I looked like a mess, standing in the middle of the Stuart’s front yard with two black eyes, a busted lip, and shivering from the cold.
“She came at me first!” Preston fires back.
The only thing holding him back from attacking me is his father. Preston isn’t scared of anyone or anything unless it’s his dad.
“I don’t care who you think you are. Why are you laying your hands on Laura Sloan’s daughter?” Julian Stuart is furious, and I guess for a good reason.
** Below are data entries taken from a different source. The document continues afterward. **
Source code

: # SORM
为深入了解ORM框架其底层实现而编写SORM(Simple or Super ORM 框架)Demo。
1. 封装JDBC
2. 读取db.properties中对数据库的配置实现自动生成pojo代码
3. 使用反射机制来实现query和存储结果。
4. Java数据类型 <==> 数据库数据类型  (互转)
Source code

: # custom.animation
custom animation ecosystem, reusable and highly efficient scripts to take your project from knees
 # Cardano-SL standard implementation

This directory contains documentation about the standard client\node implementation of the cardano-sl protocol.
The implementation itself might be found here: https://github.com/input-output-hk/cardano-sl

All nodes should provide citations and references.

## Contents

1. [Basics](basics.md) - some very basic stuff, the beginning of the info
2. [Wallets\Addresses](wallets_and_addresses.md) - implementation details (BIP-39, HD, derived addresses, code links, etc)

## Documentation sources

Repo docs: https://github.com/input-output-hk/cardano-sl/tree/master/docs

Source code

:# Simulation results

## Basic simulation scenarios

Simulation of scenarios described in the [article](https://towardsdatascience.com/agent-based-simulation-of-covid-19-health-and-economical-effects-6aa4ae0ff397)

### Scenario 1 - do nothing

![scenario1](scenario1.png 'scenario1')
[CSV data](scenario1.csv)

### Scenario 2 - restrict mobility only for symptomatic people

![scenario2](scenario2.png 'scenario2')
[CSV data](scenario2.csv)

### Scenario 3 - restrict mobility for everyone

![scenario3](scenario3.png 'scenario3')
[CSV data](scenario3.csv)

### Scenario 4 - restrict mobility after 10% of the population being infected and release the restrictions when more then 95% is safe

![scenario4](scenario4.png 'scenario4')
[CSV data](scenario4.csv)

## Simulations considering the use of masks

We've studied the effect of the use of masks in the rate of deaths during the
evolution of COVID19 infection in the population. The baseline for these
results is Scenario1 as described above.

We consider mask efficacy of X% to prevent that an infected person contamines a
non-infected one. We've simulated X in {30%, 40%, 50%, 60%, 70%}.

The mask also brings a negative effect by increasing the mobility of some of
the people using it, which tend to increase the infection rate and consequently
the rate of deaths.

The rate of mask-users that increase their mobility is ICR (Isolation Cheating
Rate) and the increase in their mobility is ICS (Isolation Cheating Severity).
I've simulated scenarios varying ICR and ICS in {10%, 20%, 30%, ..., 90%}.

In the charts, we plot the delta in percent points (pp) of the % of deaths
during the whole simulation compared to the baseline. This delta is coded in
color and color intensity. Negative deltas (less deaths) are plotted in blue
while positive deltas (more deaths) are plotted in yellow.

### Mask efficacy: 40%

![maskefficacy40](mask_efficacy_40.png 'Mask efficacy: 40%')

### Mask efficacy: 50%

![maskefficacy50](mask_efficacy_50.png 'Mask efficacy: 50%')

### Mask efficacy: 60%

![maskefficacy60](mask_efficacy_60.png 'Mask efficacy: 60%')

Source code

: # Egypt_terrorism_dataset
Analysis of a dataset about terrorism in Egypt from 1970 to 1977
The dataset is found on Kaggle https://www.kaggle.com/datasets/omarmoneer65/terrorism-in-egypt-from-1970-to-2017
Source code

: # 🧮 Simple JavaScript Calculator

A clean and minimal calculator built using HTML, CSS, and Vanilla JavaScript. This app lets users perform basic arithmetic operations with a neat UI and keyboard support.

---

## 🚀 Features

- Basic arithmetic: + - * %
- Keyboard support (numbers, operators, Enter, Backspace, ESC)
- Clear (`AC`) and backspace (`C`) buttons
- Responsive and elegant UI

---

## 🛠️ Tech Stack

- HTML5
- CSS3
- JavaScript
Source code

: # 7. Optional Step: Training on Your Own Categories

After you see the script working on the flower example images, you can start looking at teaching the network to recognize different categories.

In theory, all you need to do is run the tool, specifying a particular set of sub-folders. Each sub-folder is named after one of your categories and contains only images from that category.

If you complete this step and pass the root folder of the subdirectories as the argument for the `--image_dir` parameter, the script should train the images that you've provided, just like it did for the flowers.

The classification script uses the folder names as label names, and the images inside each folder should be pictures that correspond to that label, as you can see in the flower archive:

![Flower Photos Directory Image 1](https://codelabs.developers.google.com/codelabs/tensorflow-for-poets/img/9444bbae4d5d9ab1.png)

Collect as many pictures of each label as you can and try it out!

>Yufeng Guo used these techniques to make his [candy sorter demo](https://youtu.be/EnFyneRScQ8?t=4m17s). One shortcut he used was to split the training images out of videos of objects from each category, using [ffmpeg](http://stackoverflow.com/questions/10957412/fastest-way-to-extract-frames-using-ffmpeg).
He narrows his eyes and grips his hands tightly together.
“She can’t do anything to me. You made sure of that,” Preston replies with a snarl.
Julien swallows hard and glances at my dad.
Yeah, Doctor Stuart, I heard it. You made sure she couldn’t hurt Preston.
“Can he leave my brother alone? The bruises will heal, but losing my brother won’t,” I request in a softer tone.
Doctor Stuart returns his irritated gaze to his son.
“Preston, what have you done to Paxton Stephenson?” his father demands.
Preston shakes his head and glares at me. I’m sure he’s plotting a hundred ways to get even with me.
“Nothing. Odette’s crazy,” Preston grumbles. He’s glaring at me, and if looks could kill, I would have been dead on the grass.
I glare at him, wishing I had half the strength I did when I first realized where I was.
“You told him to kill himself!” I scream at him.
Julian Stuart grabs his son by the back of the shirt and pulls him down to the ground.
I want to stay to see what happens next, but my father throws me over his shoulder and races to the car.
“I’ll take care of this, Donald,” Julien calls out.
“I know you will,” my dad answers as he tosses me into the backseat.
My dad is behind the wheel and around the corner before I can turn my head to look at the Stuart’s front yard.
“When we get home, there are a few things we’re going to get straight. Have you been taking your medication?” He doesn’t sound angry, but there’s a bit of venom under his tone.
“I didn’t tonight,” I mumble.
“And last night?” he presses.
“I forgot,” I confess.
I feel bad enough about the sleepwalking, but something about it confuses me. The only difference between the two nights is my medication.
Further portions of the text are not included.